La saison 2021 de MotoGP a commencé sur les chapeaux de roues pour le pilote de MotoGP Johann Zarco, qui a battu un record du monde de vitesse le 11 mars dernier, lors d’une journée de test sur le circuit qatari de Losail. C’est entre une journée d’entraînement intensive et une soirée de repos dans sa chambre d’hôtel que Johann nous a accordé cette interview.

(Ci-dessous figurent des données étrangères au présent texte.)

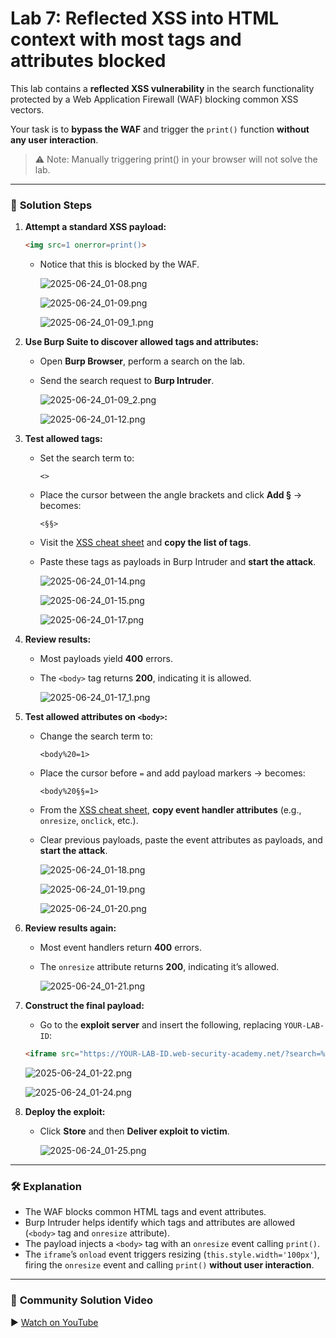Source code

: # Lab 7: Reflected XSS into HTML context with most tags and attributes blocked

This lab contains a **reflected XSS vulnerability** in the search functionality protected by a Web Application Firewall (WAF) blocking common XSS vectors.

Your task is to **bypass the WAF** and trigger the `print()` function **without any user interaction**.

> ⚠️ Note: Manually triggering print() in your browser will not solve the lab.
> 

---

### 🎯 **Solution Steps**

1. **Attempt a standard XSS payload:**
    
    ```html
    <img src=1 onerror=print()>
    
    ```
    
    - Notice that this is blocked by the WAF.
        
        ![2025-06-24_01-08.png](LabImg/2025-06-24_01-08.png)
        
        ![2025-06-24_01-09.png](LabImg/2025-06-24_01-09.png)
        
        ![2025-06-24_01-09_1.png](LabImg/2025-06-24_01-09_1.png)
        
2. **Use Burp Suite to discover allowed tags and attributes:**
    - Open **Burp Browser**, perform a search on the lab.
    - Send the search request to **Burp Intruder**.
        
        ![2025-06-24_01-09_2.png](LabImg/2025-06-24_01-09_2.png)
        
        ![2025-06-24_01-12.png](LabImg/2025-06-24_01-12.png)
        
3. **Test allowed tags:**
    - Set the search term to:
        
        ```
        <>
        ```
        
    - Place the cursor between the angle brackets and click **Add §** → becomes:
        
        ```
        <§§>
        ```
        
    - Visit the [XSS cheat sheet](https://portswigger.net/web-security/cross-site-scripting/cheat-sheet) and **copy the list of tags**.
    - Paste these tags as payloads in Burp Intruder and **start the attack**.
        
        ![2025-06-24_01-14.png](LabImg/2025-06-24_01-14.png)
        
        ![2025-06-24_01-15.png](LabImg/2025-06-24_01-15.png)
        
        ![2025-06-24_01-17.png](LabImg/2025-06-24_01-17.png)
        
4. **Review results:**
    - Most payloads yield **400** errors.
    - The `<body>` tag returns **200**, indicating it is allowed.
        
        ![2025-06-24_01-17_1.png](LabImg/2025-06-24_01-17_1.png)
        
5. **Test allowed attributes on `<body>`:**
    - Change the search term to:
        
        ```
        <body%20=1>
        ```
        
    - Place the cursor before `=` and add payload markers → becomes:
        
        ```
        <body%20§§=1>
        ```
        
    - From the [XSS cheat sheet](https://portswigger.net/web-security/cross-site-scripting/cheat-sheet), **copy event handler attributes** (e.g., `onresize`, `onclick`, etc.).
    - Clear previous payloads, paste the event attributes as payloads, and **start the attack**.
        
        ![2025-06-24_01-18.png](LabImg/2025-06-24_01-18.png)
        
        ![2025-06-24_01-19.png](LabImg/2025-06-24_01-19.png)
        
        ![2025-06-24_01-20.png](LabImg/2025-06-24_01-20.png)
        
6. **Review results again:**
    - Most event handlers return **400** errors.
    - The `onresize` attribute returns **200**, indicating it’s allowed.
        
        ![2025-06-24_01-21.png](LabImg/2025-06-24_01-21.png)
        
7. **Construct the final payload:**
    - Go to the **exploit server** and insert the following, replacing `YOUR-LAB-ID`:
    
    ```html
    <iframe src="https://YOUR-LAB-ID.web-security-academy.net/?search=%22%3E%3Cbody%20onresize=print()%3E" onload=this.style.width='100px'>
    ```
    
    ![2025-06-24_01-22.png](LabImg/2025-06-24_01-22.png)
    
    ![2025-06-24_01-24.png](LabImg/2025-06-24_01-24.png)
    
8. **Deploy the exploit:**
    - Click **Store** and then **Deliver exploit to victim**.
        
        ![2025-06-24_01-25.png](LabImg/2025-06-24_01-25.png)
        

---

### 🛠️ **Explanation**

- The WAF blocks common HTML tags and event attributes.
- Burp Intruder helps identify which tags and attributes are allowed (`<body>` tag and `onresize` attribute).
- The payload injects a `<body>` tag with an `onresize` event calling `print()`.
- The `iframe`’s `onload` event triggers resizing (`this.style.width='100px'`), firing the `onresize` event and calling `print()` **without user interaction**.

---

### 🎥 **Community Solution Video**

▶️ [Watch on YouTube](https://youtu.be/NIUsJZhGvFs)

Une semaine avant le Grand Prix du Qatar, le double champion du monde en Moto2 est en belle forme pour rentrer sur la piste le plus sereinement possible. Confiant, ambitieux mais humble et réaliste... Vous comprendrez pourquoi Johann Zarco a tout d’une icône de la moto.

Konbini Sports | Vous venez de battre un nouveau record de vitesse en test, jamais enregistré dans l’histoire de la MotoGP. Ça doit être sacrément gratifiant pour vous et votre entourage. Mais revenons un peu en arrière, comment tout a commencé ?

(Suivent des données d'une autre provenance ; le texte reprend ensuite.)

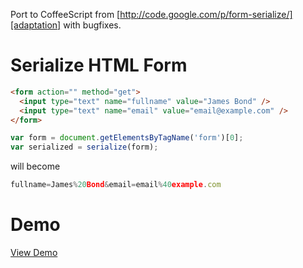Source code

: Port to CoffeeScript from [http://code.google.com/p/form-serialize/][adaptation] with bugfixes.

# Serialize HTML Form

```html
<form action="" method="get">
  <input type="text" name="fullname" value="James Bond" />
  <input type="text" name="email" value="email@example.com" />
</form>
```


```js
var form = document.getElementsByTagName('form')[0];
var serialized = serialize(form);
```

will become

```js
fullname=James%20Bond&email=email%40example.com
```
# Demo
[View Demo][demo]

 [adaptation]: http://code.google.com/p/form-serialize/
 [demo]: http://yurikoval.github.com/serialize-form/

Johann Zarco | À 9 ans, mon père m’a emmené faire de la moto à côté de chez moi, sur la Côte d'Azur. En essayant, j’étais vachement à l’aise, même la personne du circuit l’avait remarqué et a dit à mon père : "Ça se voit qu’il sait en faire." Ce à quoi mon père a répondu que c’était la première fois. Au fur et à mesure, j’ai continué à y prendre goût et je me suis inscrit à des cours dans un club. Étant donné que ma famille n’avait pas du tout de lien avec la mécanique, j’ai commencé par y aller à tâtons.

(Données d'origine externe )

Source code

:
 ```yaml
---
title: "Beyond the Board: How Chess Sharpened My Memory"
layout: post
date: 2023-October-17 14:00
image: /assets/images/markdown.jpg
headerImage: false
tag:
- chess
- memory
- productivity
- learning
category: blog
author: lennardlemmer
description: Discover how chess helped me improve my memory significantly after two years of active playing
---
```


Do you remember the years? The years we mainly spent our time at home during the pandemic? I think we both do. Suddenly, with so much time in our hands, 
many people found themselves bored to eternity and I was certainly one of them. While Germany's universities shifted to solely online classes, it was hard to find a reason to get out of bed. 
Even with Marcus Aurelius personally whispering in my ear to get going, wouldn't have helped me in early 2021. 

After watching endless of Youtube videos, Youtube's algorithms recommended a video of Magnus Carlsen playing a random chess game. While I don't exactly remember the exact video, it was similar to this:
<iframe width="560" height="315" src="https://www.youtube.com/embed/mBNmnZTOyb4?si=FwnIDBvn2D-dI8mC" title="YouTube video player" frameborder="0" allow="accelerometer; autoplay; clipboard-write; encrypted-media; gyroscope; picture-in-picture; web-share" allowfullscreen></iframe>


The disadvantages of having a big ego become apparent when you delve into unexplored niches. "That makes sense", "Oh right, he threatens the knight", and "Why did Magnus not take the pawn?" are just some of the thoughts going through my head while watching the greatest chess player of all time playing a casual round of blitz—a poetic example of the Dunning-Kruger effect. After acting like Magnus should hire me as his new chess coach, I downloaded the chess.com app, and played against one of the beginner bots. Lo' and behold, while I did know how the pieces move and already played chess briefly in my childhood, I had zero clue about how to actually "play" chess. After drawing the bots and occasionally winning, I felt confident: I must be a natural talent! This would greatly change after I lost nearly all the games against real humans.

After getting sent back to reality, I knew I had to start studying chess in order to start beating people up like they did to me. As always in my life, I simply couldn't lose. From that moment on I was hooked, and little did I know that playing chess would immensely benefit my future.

Au début, c’est difficile, on tombe, on fait des erreurs, mais très vite on se relève et on avance. Le rêve d’en faire mon métier est vraiment venu à 14 ans. C’est à ce moment que j’ai senti que c’était une réelle vocation. Très vite, tout s’est enchaîné : les championnats nationaux, d’Europe puis du monde à 19 ans où j’ai pu attaquer les grands prix.

J’ai fait trois ans de Moto3, cinq ans de Moto2, où j’ai décroché deux titres mondiaux [2015 et 2016, ndlr], et puis aujourd’hui j’attaque ma cinquième année de MotoGP avec de belles ambitions de jouer le titre et des podiums. Même si c’est un niveau très élevé, et que je suis réaliste, je ne perds pas de vue mon rêve de départ.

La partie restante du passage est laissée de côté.